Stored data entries
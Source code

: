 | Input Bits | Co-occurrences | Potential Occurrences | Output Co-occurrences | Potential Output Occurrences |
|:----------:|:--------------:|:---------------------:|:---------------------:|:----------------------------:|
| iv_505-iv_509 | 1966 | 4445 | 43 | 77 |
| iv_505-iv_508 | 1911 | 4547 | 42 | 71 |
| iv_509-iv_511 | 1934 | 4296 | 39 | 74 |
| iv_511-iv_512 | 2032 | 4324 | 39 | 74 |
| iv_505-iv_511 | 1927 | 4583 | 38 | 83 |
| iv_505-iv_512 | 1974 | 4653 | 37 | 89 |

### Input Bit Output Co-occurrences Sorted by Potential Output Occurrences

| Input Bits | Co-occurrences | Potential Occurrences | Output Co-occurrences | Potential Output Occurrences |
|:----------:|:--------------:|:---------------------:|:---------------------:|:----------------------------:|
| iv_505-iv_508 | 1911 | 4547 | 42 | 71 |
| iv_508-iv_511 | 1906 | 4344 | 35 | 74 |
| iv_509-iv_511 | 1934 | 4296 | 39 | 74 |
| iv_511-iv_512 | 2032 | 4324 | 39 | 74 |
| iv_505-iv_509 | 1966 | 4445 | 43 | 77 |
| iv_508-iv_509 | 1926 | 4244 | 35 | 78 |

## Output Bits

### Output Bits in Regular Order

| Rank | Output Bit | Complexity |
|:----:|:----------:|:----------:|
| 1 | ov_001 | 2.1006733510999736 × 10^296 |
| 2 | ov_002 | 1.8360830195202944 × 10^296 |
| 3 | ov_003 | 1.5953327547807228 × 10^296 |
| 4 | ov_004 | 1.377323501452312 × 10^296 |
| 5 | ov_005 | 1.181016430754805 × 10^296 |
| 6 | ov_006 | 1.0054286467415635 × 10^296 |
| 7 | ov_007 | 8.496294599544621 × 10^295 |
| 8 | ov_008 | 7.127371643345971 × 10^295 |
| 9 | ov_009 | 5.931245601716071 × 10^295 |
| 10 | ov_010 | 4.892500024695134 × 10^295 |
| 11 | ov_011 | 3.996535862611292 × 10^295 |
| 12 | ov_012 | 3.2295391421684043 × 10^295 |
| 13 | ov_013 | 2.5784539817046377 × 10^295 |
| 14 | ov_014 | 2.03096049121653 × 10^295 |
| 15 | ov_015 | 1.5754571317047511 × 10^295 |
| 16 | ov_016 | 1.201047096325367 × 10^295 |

Task prompt
This calls for repeating all of the records, character for character.

Finished exercise
Source code

: | Input Bits | Co-occurrences | Potential Occurrences | Output Co-occurrences | Potential Output Occurrences |
|:----------:|:--------------:|:---------------------:|:---------------------:|:----------------------------:|
| iv_505-iv_509 | 1966 | 4445 | 43 | 77 |
| iv_505-iv_508 | 1911 | 4547 | 42 | 71 |
| iv_509-iv_511 | 1934 | 4296 | 39 | 74 |
| iv_511-iv_512 | 2032 | 4324 | 39 | 74 |
| iv_505-iv_511 | 1927 | 4583 | 38 | 83 |
| iv_505-iv_512 | 1974 | 4653 | 37 | 89 |

### Input Bit Output Co-occurrences Sorted by Potential Output Occurrences

| Input Bits | Co-occurrences | Potential Occurrences | Output Co-occurrences | Potential Output Occurrences |
|:----------:|:--------------:|:---------------------:|:---------------------:|:----------------------------:|
| iv_505-iv_508 | 1911 | 4547 | 42 | 71 |
| iv_508-iv_511 | 1906 | 4344 | 35 | 74 |
| iv_509-iv_511 | 1934 | 4296 | 39 | 74 |
| iv_511-iv_512 | 2032 | 4324 | 39 | 74 |
| iv_505-iv_509 | 1966 | 4445 | 43 | 77 |
| iv_508-iv_509 | 1926 | 4244 | 35 | 78 |

## Output Bits

### Output Bits in Regular Order

| Rank | Output Bit | Complexity |
|:----:|:----------:|:----------:|
| 1 | ov_001 | 2.1006733510999736 × 10^296 |
| 2 | ov_002 | 1.8360830195202944 × 10^296 |
| 3 | ov_003 | 1.5953327547807228 × 10^296 |
| 4 | ov_004 | 1.377323501452312 × 10^296 |
| 5 | ov_005 | 1.181016430754805 × 10^296 |
| 6 | ov_006 | 1.0054286467415635 × 10^296 |
| 7 | ov_007 | 8.496294599544621 × 10^295 |
| 8 | ov_008 | 7.127371643345971 × 10^295 |
| 9 | ov_009 | 5.931245601716071 × 10^295 |
| 10 | ov_010 | 4.892500024695134 × 10^295 |
| 11 | ov_011 | 3.996535862611292 × 10^295 |
| 12 | ov_012 | 3.2295391421684043 × 10^295 |
| 13 | ov_013 | 2.5784539817046377 × 10^295 |
| 14 | ov_014 | 2.03096049121653 × 10^295 |
| 15 | ov_015 | 1.5754571317047511 × 10^295 |
| 16 | ov_016 | 1.201047096325367 × 10^295 |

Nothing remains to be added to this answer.